■ **ACTION ITEM**
Leaving out all pictures, return the records word for word.

START RECORDS TO PROCESS

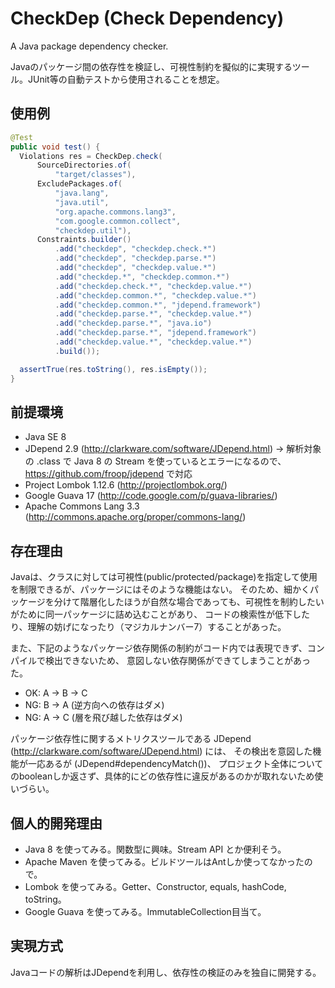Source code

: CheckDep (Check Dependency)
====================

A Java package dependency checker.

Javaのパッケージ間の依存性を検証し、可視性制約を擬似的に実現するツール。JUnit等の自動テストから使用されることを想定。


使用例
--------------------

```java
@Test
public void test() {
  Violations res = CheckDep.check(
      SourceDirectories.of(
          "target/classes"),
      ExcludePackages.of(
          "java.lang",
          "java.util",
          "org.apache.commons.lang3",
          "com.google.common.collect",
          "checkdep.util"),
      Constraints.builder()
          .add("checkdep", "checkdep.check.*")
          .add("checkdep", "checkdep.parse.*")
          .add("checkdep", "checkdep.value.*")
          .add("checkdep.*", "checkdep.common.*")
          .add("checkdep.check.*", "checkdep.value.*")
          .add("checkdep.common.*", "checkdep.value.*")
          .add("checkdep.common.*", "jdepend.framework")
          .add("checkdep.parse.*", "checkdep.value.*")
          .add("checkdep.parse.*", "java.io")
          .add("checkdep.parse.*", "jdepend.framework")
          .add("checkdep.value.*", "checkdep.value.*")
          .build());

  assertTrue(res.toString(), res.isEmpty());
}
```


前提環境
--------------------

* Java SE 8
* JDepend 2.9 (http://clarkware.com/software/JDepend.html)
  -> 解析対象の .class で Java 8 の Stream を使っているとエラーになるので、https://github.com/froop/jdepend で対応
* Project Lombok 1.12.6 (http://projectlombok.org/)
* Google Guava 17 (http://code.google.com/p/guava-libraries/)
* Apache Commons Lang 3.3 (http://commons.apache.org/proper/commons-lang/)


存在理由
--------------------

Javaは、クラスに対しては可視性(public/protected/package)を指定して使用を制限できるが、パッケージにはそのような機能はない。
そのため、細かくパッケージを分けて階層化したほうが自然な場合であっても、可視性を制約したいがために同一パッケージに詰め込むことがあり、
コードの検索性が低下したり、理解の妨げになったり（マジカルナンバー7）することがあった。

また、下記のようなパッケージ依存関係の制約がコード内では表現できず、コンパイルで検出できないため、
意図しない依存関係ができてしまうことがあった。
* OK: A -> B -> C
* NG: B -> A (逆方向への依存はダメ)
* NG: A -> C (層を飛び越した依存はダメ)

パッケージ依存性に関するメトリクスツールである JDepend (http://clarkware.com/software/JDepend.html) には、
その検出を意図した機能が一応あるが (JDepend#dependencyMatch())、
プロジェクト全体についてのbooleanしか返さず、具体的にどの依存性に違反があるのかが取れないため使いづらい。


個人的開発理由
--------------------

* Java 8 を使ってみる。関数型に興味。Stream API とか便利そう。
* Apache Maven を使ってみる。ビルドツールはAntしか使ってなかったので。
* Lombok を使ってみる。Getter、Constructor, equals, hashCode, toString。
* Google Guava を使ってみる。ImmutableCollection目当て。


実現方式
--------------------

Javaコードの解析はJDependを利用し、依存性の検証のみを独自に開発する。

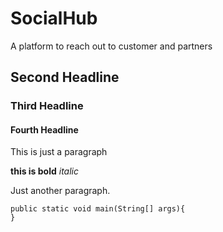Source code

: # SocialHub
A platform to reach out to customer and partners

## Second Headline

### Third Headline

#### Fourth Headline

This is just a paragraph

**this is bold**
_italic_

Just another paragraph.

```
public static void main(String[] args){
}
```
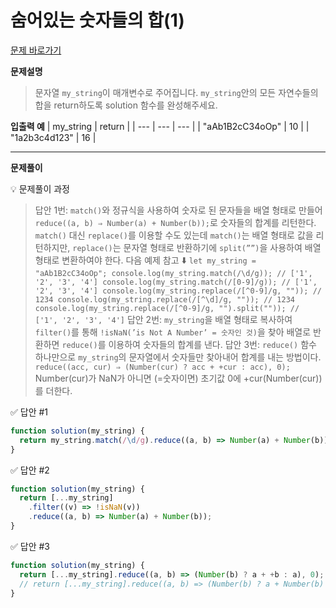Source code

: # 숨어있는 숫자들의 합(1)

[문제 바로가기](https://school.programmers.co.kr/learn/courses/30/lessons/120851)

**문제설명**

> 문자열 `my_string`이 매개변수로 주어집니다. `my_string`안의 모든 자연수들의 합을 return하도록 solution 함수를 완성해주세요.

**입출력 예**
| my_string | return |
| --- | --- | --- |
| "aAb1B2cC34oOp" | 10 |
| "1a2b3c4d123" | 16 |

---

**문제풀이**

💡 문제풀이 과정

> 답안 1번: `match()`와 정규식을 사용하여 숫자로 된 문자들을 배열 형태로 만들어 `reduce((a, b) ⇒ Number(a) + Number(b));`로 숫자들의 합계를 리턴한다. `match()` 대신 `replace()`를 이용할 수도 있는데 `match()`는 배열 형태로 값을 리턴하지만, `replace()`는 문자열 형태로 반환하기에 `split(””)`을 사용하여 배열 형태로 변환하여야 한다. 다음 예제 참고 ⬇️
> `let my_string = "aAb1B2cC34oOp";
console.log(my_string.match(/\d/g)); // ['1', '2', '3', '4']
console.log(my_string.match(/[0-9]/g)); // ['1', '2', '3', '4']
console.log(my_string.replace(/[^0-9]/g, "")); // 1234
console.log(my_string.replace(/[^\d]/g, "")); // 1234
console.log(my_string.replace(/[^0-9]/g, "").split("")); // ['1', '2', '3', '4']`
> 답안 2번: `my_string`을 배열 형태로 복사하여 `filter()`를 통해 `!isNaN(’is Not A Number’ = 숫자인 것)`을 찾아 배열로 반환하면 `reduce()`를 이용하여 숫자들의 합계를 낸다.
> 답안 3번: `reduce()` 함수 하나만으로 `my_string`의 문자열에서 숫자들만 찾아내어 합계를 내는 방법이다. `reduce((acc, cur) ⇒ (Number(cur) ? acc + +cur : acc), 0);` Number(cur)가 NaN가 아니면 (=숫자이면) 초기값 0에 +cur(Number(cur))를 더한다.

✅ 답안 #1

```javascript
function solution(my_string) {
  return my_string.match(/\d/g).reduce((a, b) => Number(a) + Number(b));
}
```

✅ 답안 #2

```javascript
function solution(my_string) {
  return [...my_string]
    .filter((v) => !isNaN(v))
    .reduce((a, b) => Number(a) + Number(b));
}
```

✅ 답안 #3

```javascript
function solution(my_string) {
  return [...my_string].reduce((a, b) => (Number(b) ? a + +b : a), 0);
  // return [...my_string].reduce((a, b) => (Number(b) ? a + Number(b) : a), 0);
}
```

END RECORDS TO PROCESS

■ **REPLY**
Source code

: CheckDep (Check Dependency)
====================

A Java package dependency checker.

Javaのパッケージ間の依存性を検証し、可視性制約を擬似的に実現するツール。JUnit等の自動テストから使用されることを想定。


使用例
--------------------

```java
@Test
public void test() {
  Violations res = CheckDep.check(
      SourceDirectories.of(
          "target/classes"),
      ExcludePackages.of(
          "java.lang",
          "java.util",
          "org.apache.commons.lang3",
          "com.google.common.collect",
          "checkdep.util"),
      Constraints.builder()
          .add("checkdep", "checkdep.check.*")
          .add("checkdep", "checkdep.parse.*")
          .add("checkdep", "checkdep.value.*")
          .add("checkdep.*", "checkdep.common.*")
          .add("checkdep.check.*", "checkdep.value.*")
          .add("checkdep.common.*", "checkdep.value.*")
          .add("checkdep.common.*", "jdepend.framework")
          .add("checkdep.parse.*", "checkdep.value.*")
          .add("checkdep.parse.*", "java.io")
          .add("checkdep.parse.*", "jdepend.framework")
          .add("checkdep.value.*", "checkdep.value.*")
          .build());

  assertTrue(res.toString(), res.isEmpty());
}
```


前提環境
--------------------

* Java SE 8
* JDepend 2.9 (http://clarkware.com/software/JDepend.html)
  -> 解析対象の .class で Java 8 の Stream を使っているとエラーになるので、https://github.com/froop/jdepend で対応
* Project Lombok 1.12.6 (http://projectlombok.org/)
* Google Guava 17 (http://code.google.com/p/guava-libraries/)
* Apache Commons Lang 3.3 (http://commons.apache.org/proper/commons-lang/)


存在理由
--------------------

Javaは、クラスに対しては可視性(public/protected/package)を指定して使用を制限できるが、パッケージにはそのような機能はない。
そのため、細かくパッケージを分けて階層化したほうが自然な場合であっても、可視性を制約したいがために同一パッケージに詰め込むことがあり、
コードの検索性が低下したり、理解の妨げになったり（マジカルナンバー7）することがあった。

また、下記のようなパッケージ依存関係の制約がコード内では表現できず、コンパイルで検出できないため、
意図しない依存関係ができてしまうことがあった。
* OK: A -> B -> C
* NG: B -> A (逆方向への依存はダメ)
* NG: A -> C (層を飛び越した依存はダメ)

パッケージ依存性に関するメトリクスツールである JDepend (http://clarkware.com/software/JDepend.html) には、
その検出を意図した機能が一応あるが (JDepend#dependencyMatch())、
プロジェクト全体についてのbooleanしか返さず、具体的にどの依存性に違反があるのかが取れないため使いづらい。


個人的開発理由
--------------------

* Java 8 を使ってみる。関数型に興味。Stream API とか便利そう。
* Apache Maven を使ってみる。ビルドツールはAntしか使ってなかったので。
* Lombok を使ってみる。Getter、Constructor, equals, hashCode, toString。
* Google Guava を使ってみる。ImmutableCollection目当て。


実現方式
--------------------

Javaコードの解析はJDependを利用し、依存性の検証のみを独自に開発する。

Source code

: # SocialHub
A platform to reach out to customer and partners

## Second Headline

### Third Headline

#### Fourth Headline

This is just a paragraph

**this is bold**
_italic_

Just another paragraph.

```
public static void main(String[] args){
}
```
Source code

: # 숨어있는 숫자들의 합(1)

[문제 바로가기](https://school.programmers.co.kr/learn/courses/30/lessons/120851)

**문제설명**

> 문자열 `my_string`이 매개변수로 주어집니다. `my_string`안의 모든 자연수들의 합을 return하도록 solution 함수를 완성해주세요.

**입출력 예**
| my_string | return |
| --- | --- | --- |
| "aAb1B2cC34oOp" | 10 |
| "1a2b3c4d123" | 16 |

---

**문제풀이**

💡 문제풀이 과정

> 답안 1번: `match()`와 정규식을 사용하여 숫자로 된 문자들을 배열 형태로 만들어 `reduce((a, b) ⇒ Number(a) + Number(b));`로 숫자들의 합계를 리턴한다. `match()` 대신 `replace()`를 이용할 수도 있는데 `match()`는 배열 형태로 값을 리턴하지만, `replace()`는 문자열 형태로 반환하기에 `split(””)`을 사용하여 배열 형태로 변환하여야 한다. 다음 예제 참고 ⬇️
> `let my_string = "aAb1B2cC34oOp";
console.log(my_string.match(/\d/g)); // ['1', '2', '3', '4']
console.log(my_string.match(/[0-9]/g)); // ['1', '2', '3', '4']
console.log(my_string.replace(/[^0-9]/g, "")); // 1234
console.log(my_string.replace(/[^\d]/g, "")); // 1234
console.log(my_string.replace(/[^0-9]/g, "").split("")); // ['1', '2', '3', '4']`
> 답안 2번: `my_string`을 배열 형태로 복사하여 `filter()`를 통해 `!isNaN(’is Not A Number’ = 숫자인 것)`을 찾아 배열로 반환하면 `reduce()`를 이용하여 숫자들의 합계를 낸다.
> 답안 3번: `reduce()` 함수 하나만으로 `my_string`의 문자열에서 숫자들만 찾아내어 합계를 내는 방법이다. `reduce((acc, cur) ⇒ (Number(cur) ? acc + +cur : acc), 0);` Number(cur)가 NaN가 아니면 (=숫자이면) 초기값 0에 +cur(Number(cur))를 더한다.

✅ 답안 #1

```javascript
function solution(my_string) {
  return my_string.match(/\d/g).reduce((a, b) => Number(a) + Number(b));
}
```

✅ 답안 #2

```javascript
function solution(my_string) {
  return [...my_string]
    .filter((v) => !isNaN(v))
    .reduce((a, b) => Number(a) + Number(b));
}
```

✅ 답안 #3

```javascript
function solution(my_string) {
  return [...my_string].reduce((a, b) => (Number(b) ? a + +b : a), 0);
  // return [...my_string].reduce((a, b) => (Number(b) ? a + Number(b) : a), 0);
}
```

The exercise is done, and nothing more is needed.